そんな空気を読み取ったのかその後は他愛無い話で盛り上がり、気が付けば一時間以上経過していた。そろそろ子供達がお昼寝から起きる時間なので寝室へと行き寝ている子達を起こす事に。
「もう起きる時間だよ」
肩を揺すり目覚めを促すと、瞼を擦りまだ眠そうな表情を浮かべつつも起きて挨拶をしてくれる。
「「「おとうさん、おはよう~」」」
「おはよう。よく眠れた?」
「うん!お父さんの匂いがずっとしたからたくさんねれたー」
「それは良かった。さて、ベッドから降りようか」
「は~い」
三人とも寝起きは良いみたいで、寝ぼけたりもせずにベッドから降りそのまま居間へと移動する。起き抜けなので水分補給をさせる為にお水を人数分用意して渡すと、勢いよく飲み干してしまった。
「お菓子とかはまだあるけど食べる?」
「おなかへってないし、だいじょうぶ。それよりもおとうさんとおはなししたい」
「そっか。それじゃあお話ししようか」
それから二時間程絶えることなく会話が続き楽しい時間を過ごしたが、そろそろ帰る時間が近づいてきたので伝えることにしよう。
「もう帰る時間だしここら辺で終わりにしようか」
「うぅ~、かえりたくない!おとうさんといっしょにいる」
泣きそうな顔で駄々を捏ね始めたが、お母さん達と俺が力を合わせて何とか宥める事に成功した。が、玄関までずっと俺に引っ付いて離れなかったのは寂しさの表れだったのだろうか。

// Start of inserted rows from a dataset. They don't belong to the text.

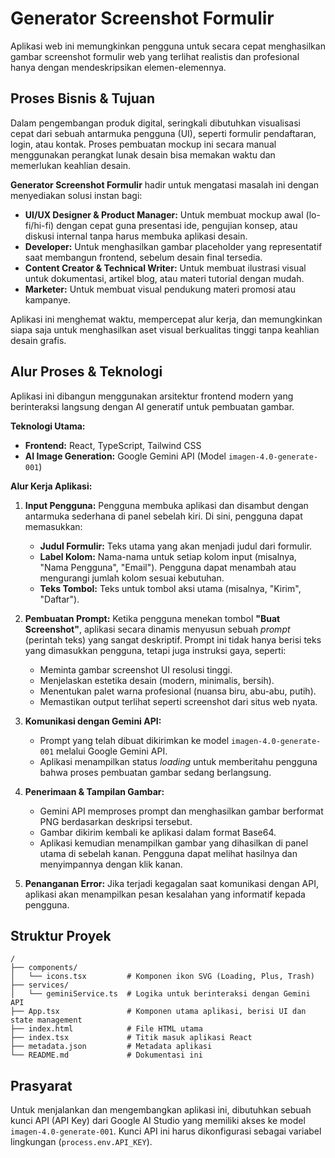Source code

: # Generator Screenshot Formulir

Aplikasi web ini memungkinkan pengguna untuk secara cepat menghasilkan gambar screenshot formulir web yang terlihat realistis dan profesional hanya dengan mendeskripsikan elemen-elemennya.

## Proses Bisnis & Tujuan

Dalam pengembangan produk digital, seringkali dibutuhkan visualisasi cepat dari sebuah antarmuka pengguna (UI), seperti formulir pendaftaran, login, atau kontak. Proses pembuatan mockup ini secara manual menggunakan perangkat lunak desain bisa memakan waktu dan memerlukan keahlian desain.

**Generator Screenshot Formulir** hadir untuk mengatasi masalah ini dengan menyediakan solusi instan bagi:

*   **UI/UX Designer & Product Manager:** Untuk membuat mockup awal (lo-fi/hi-fi) dengan cepat guna presentasi ide, pengujian konsep, atau diskusi internal tanpa harus membuka aplikasi desain.
*   **Developer:** Untuk menghasilkan gambar placeholder yang representatif saat membangun frontend, sebelum desain final tersedia.
*   **Content Creator & Technical Writer:** Untuk membuat ilustrasi visual untuk dokumentasi, artikel blog, atau materi tutorial dengan mudah.
*   **Marketer:** Untuk membuat visual pendukung materi promosi atau kampanye.

Aplikasi ini menghemat waktu, mempercepat alur kerja, dan memungkinkan siapa saja untuk menghasilkan aset visual berkualitas tinggi tanpa keahlian desain grafis.

## Alur Proses & Teknologi

Aplikasi ini dibangun menggunakan arsitektur frontend modern yang berinteraksi langsung dengan AI generatif untuk pembuatan gambar.

**Teknologi Utama:**

*   **Frontend:** React, TypeScript, Tailwind CSS
*   **AI Image Generation:** Google Gemini API (Model `imagen-4.0-generate-001`)

**Alur Kerja Aplikasi:**

1.  **Input Pengguna:** Pengguna membuka aplikasi dan disambut dengan antarmuka sederhana di panel sebelah kiri. Di sini, pengguna dapat memasukkan:
    *   **Judul Formulir:** Teks utama yang akan menjadi judul dari formulir.
    *   **Label Kolom:** Nama-nama untuk setiap kolom input (misalnya, "Nama Pengguna", "Email"). Pengguna dapat menambah atau mengurangi jumlah kolom sesuai kebutuhan.
    *   **Teks Tombol:** Teks untuk tombol aksi utama (misalnya, "Kirim", "Daftar").

2.  **Pembuatan Prompt:** Ketika pengguna menekan tombol **"Buat Screenshot"**, aplikasi secara dinamis menyusun sebuah *prompt* (perintah teks) yang sangat deskriptif. Prompt ini tidak hanya berisi teks yang dimasukkan pengguna, tetapi juga instruksi gaya, seperti:
    *   Meminta gambar screenshot UI resolusi tinggi.
    *   Menjelaskan estetika desain (modern, minimalis, bersih).
    *   Menentukan palet warna profesional (nuansa biru, abu-abu, putih).
    *   Memastikan output terlihat seperti screenshot dari situs web nyata.

3.  **Komunikasi dengan Gemini API:**
    *   Prompt yang telah dibuat dikirimkan ke model `imagen-4.0-generate-001` melalui Google Gemini API.
    *   Aplikasi menampilkan status *loading* untuk memberitahu pengguna bahwa proses pembuatan gambar sedang berlangsung.

4.  **Penerimaan & Tampilan Gambar:**
    *   Gemini API memproses prompt dan menghasilkan gambar berformat PNG berdasarkan deskripsi tersebut.
    *   Gambar dikirim kembali ke aplikasi dalam format Base64.
    *   Aplikasi kemudian menampilkan gambar yang dihasilkan di panel utama di sebelah kanan. Pengguna dapat melihat hasilnya dan menyimpannya dengan klik kanan.

5.  **Penanganan Error:** Jika terjadi kegagalan saat komunikasi dengan API, aplikasi akan menampilkan pesan kesalahan yang informatif kepada pengguna.

## Struktur Proyek

```
/
├── components/
│   └── icons.tsx         # Komponen ikon SVG (Loading, Plus, Trash)
├── services/
│   └── geminiService.ts  # Logika untuk berinteraksi dengan Gemini API
├── App.tsx               # Komponen utama aplikasi, berisi UI dan state management
├── index.html            # File HTML utama
├── index.tsx             # Titik masuk aplikasi React
├── metadata.json         # Metadata aplikasi
└── README.md             # Dokumentasi ini
```

## Prasyarat

Untuk menjalankan dan mengembangkan aplikasi ini, dibutuhkan sebuah kunci API (API Key) dari Google AI Studio yang memiliki akses ke model `imagen-4.0-generate-001`. Kunci API ini harus dikonfigurasi sebagai variabel lingkungan (`process.env.API_KEY`).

「それじゃあ、今日は有難うございました。気を付けて帰って下さい」
「こちらこそ有難うございました。色々とご迷惑をお掛けしてすみませんでした」
「いえいえ、そんな事はありませんよ。また遊びに来てください」
「はい。――それじゃあ、帰るわよ」
「うん……。おとうさん、ばいばい」
「ばいばい。また一緒に遊べる機会はあるから、そんな寂しそうな顔をしないで」
「うん。ぜったいにまたおとうさんのいえにあそびにいくね」
「分かった。楽しみにしているよ」
そうして別れの挨拶をした後帰って行った。
なんとも濃い休日だったがこういう日も悪くない。そんな事を思いながら一日が終わるのだった。